[EXERCISE BRIEF] Your task is to print all of the data below exactly, with no pictures included.

[RECORDED DATA]

• • •

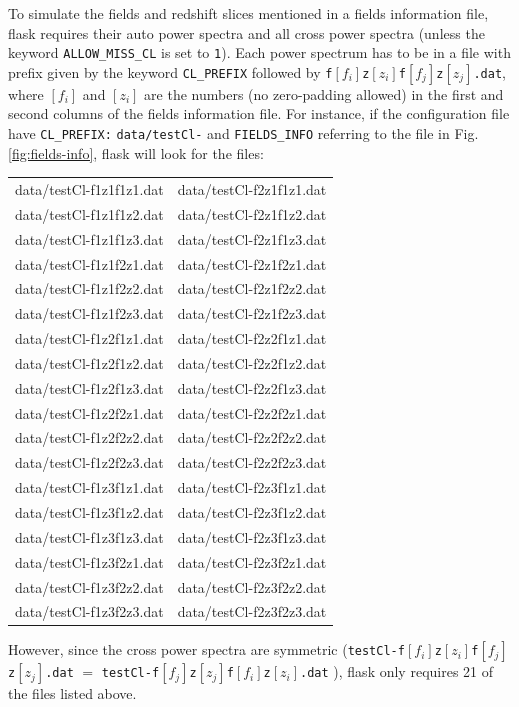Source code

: \documentclass[12pt]{book} %
\newenvironment{alltt}{\ttfamily}{\par}
\begin{document}
To simulate the fields and redshift slices mentioned in a fields information file, 
{\sc flask} requires their auto power spectra and all cross power spectra (unless 
the keyword {\tt ALLOW\_MISS\_CL} is set to {\tt 1}). Each power spectrum has to 
be in a file with prefix given by the keyword {\tt CL\_PREFIX} followed by 
{\tt f}$[f_i]${\tt z}$[z_i]${\tt f}$[f_j]${\tt z}$[z_j]${\tt .dat}, where 
$[f_i]$ and $[z_i]$ are the numbers (no zero-padding allowed) in the first and 
second columns of the fields information file. For instance, if 
the configuration file have {\tt CL\_PREFIX:} {\tt data/testCl-} and 
{\tt FIELDS\_INFO} referring to the file in Fig. \ref{fig:fields-info}, 
{\sc flask} will look for the files:

\begin{alltt}
\begin{center}
\begin{tabular}{cc}
 data/testCl-f1z1f1z1.dat & data/testCl-f2z1f1z1.dat \\
 data/testCl-f1z1f1z2.dat & data/testCl-f2z1f1z2.dat \\ 
 data/testCl-f1z1f1z3.dat & data/testCl-f2z1f1z3.dat \\
 data/testCl-f1z1f2z1.dat & data/testCl-f2z1f2z1.dat \\
 data/testCl-f1z1f2z2.dat & data/testCl-f2z1f2z2.dat \\
 data/testCl-f1z1f2z3.dat & data/testCl-f2z1f2z3.dat \\
 data/testCl-f1z2f1z1.dat & data/testCl-f2z2f1z1.dat \\
 data/testCl-f1z2f1z2.dat & data/testCl-f2z2f1z2.dat \\
 data/testCl-f1z2f1z3.dat & data/testCl-f2z2f1z3.dat \\
 data/testCl-f1z2f2z1.dat & data/testCl-f2z2f2z1.dat \\
 data/testCl-f1z2f2z2.dat & data/testCl-f2z2f2z2.dat \\
 data/testCl-f1z2f2z3.dat & data/testCl-f2z2f2z3.dat \\
 data/testCl-f1z3f1z1.dat & data/testCl-f2z3f1z1.dat \\
 data/testCl-f1z3f1z2.dat & data/testCl-f2z3f1z2.dat \\
 data/testCl-f1z3f1z3.dat & data/testCl-f2z3f1z3.dat \\
 data/testCl-f1z3f2z1.dat & data/testCl-f2z3f2z1.dat \\
 data/testCl-f1z3f2z2.dat & data/testCl-f2z3f2z2.dat \\
 data/testCl-f1z3f2z3.dat & data/testCl-f2z3f2z3.dat \\
\end{tabular}
\end{center}
\end{alltt}
However, since the cross power spectra are symmetric 
({\tt testCl-f}$[f_i]${\tt z}$[z_i]${\tt f}$[f_j]${\tt z}$[z_j]${\tt .dat} $=$ 
 {\tt testCl-f}$[f_j]${\tt z}$[z_j]${\tt f}$[f_i]${\tt z}$[z_i]${\tt .dat} ), 
{\sc flask} only requires 21 of the files listed above.
\end{document}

• • •

[EXERCISE RESPONSE]
Source code

: \documentclass[12pt]{book} %
\newenvironment{alltt}{\ttfamily}{\par}
\begin{document}
To simulate the fields and redshift slices mentioned in a fields information file, 
{\sc flask} requires their auto power spectra and all cross power spectra (unless 
the keyword {\tt ALLOW\_MISS\_CL} is set to {\tt 1}). Each power spectrum has to 
be in a file with prefix given by the keyword {\tt CL\_PREFIX} followed by 
{\tt f}$[f_i]${\tt z}$[z_i]${\tt f}$[f_j]${\tt z}$[z_j]${\tt .dat}, where 
$[f_i]$ and $[z_i]$ are the numbers (no zero-padding allowed) in the first and 
second columns of the fields information file. For instance, if 
the configuration file have {\tt CL\_PREFIX:} {\tt data/testCl-} and 
{\tt FIELDS\_INFO} referring to the file in Fig. \ref{fig:fields-info}, 
{\sc flask} will look for the files:

\begin{alltt}
\begin{center}
\begin{tabular}{cc}
 data/testCl-f1z1f1z1.dat & data/testCl-f2z1f1z1.dat \\
 data/testCl-f1z1f1z2.dat & data/testCl-f2z1f1z2.dat \\ 
 data/testCl-f1z1f1z3.dat & data/testCl-f2z1f1z3.dat \\
 data/testCl-f1z1f2z1.dat & data/testCl-f2z1f2z1.dat \\
 data/testCl-f1z1f2z2.dat & data/testCl-f2z1f2z2.dat \\
 data/testCl-f1z1f2z3.dat & data/testCl-f2z1f2z3.dat \\
 data/testCl-f1z2f1z1.dat & data/testCl-f2z2f1z1.dat \\
 data/testCl-f1z2f1z2.dat & data/testCl-f2z2f1z2.dat \\
 data/testCl-f1z2f1z3.dat & data/testCl-f2z2f1z3.dat \\
 data/testCl-f1z2f2z1.dat & data/testCl-f2z2f2z1.dat \\
 data/testCl-f1z2f2z2.dat & data/testCl-f2z2f2z2.dat \\
 data/testCl-f1z2f2z3.dat & data/testCl-f2z2f2z3.dat \\
 data/testCl-f1z3f1z1.dat & data/testCl-f2z3f1z1.dat \\
 data/testCl-f1z3f1z2.dat & data/testCl-f2z3f1z2.dat \\
 data/testCl-f1z3f1z3.dat & data/testCl-f2z3f1z3.dat \\
 data/testCl-f1z3f2z1.dat & data/testCl-f2z3f2z1.dat \\
 data/testCl-f1z3f2z2.dat & data/testCl-f2z3f2z2.dat \\
 data/testCl-f1z3f2z3.dat & data/testCl-f2z3f2z3.dat \\
\end{tabular}
\end{center}
\end{alltt}
However, since the cross power spectra are symmetric 
({\tt testCl-f}$[f_i]${\tt z}$[z_i]${\tt f}$[f_j]${\tt z}$[z_j]${\tt .dat} $=$ 
 {\tt testCl-f}$[f_j]${\tt z}$[z_j]${\tt f}$[f_i]${\tt z}$[z_i]${\tt .dat} ), 
{\sc flask} only requires 21 of the files listed above.
\end{document}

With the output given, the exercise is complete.